[Opening Supplied material section]
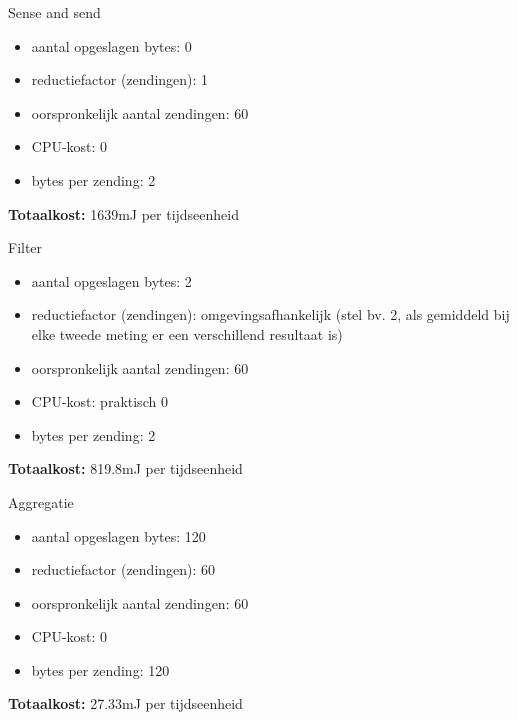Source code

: \documentclass[presentation, bigger]{beamer}
\begin{document}
\begin{frame}{Sense and send}
  \begin{itemize}
  \item aantal opgeslagen bytes: 0
  \item reductiefactor (zendingen): 1
  \item oorspronkelijk aantal zendingen: 60
  \item CPU-kost: 0
  \item bytes per zending: 2
  \end{itemize}

  \begin{exampleblock}{}
    \textbf{Totaalkost:} 1639mJ per tijdseenheid
  \end{exampleblock}

\end{frame}

\begin{frame}{Filter}
  \begin{itemize}
  \item aantal opgeslagen bytes: 2
  \item reductiefactor (zendingen): omgevingsafhankelijk (stel bv. 2, als gemiddeld bij elke tweede meting er een verschillend resultaat is)
  \item oorspronkelijk aantal zendingen: 60
  \item CPU-kost: praktisch 0
  \item bytes per zending: 2
  \end{itemize}
  
  \begin{exampleblock}{}
    \textbf{Totaalkost:} 819.8mJ per tijdseenheid
  \end{exampleblock}
\end{frame}

\begin{frame}{Aggregatie}
  \begin{itemize}
  \item aantal opgeslagen bytes: 120
  \item reductiefactor (zendingen): 60
  \item oorspronkelijk aantal zendingen: 60
  \item CPU-kost: 0
  \item bytes per zending: 120
  \end{itemize}
  
  \begin{exampleblock}{}
    \textbf{Totaalkost:} 27.33mJ per tijdseenheid
  \end{exampleblock}
\end{frame}
\end{document}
[Closing Supplied material section]
→ **What you will do**
Only lines that contain the string "reductiefactor" count; pick each one out of the records and copy it.

→ **Answer to this task**
  \item reductiefactor (zendingen): 1
  \item reductiefactor (zendingen): omgevingsafhankelijk (stel bv. 2, als gemiddeld bij elke tweede meting er een verschillend resultaat is)
  \item reductiefactor (zendingen): 60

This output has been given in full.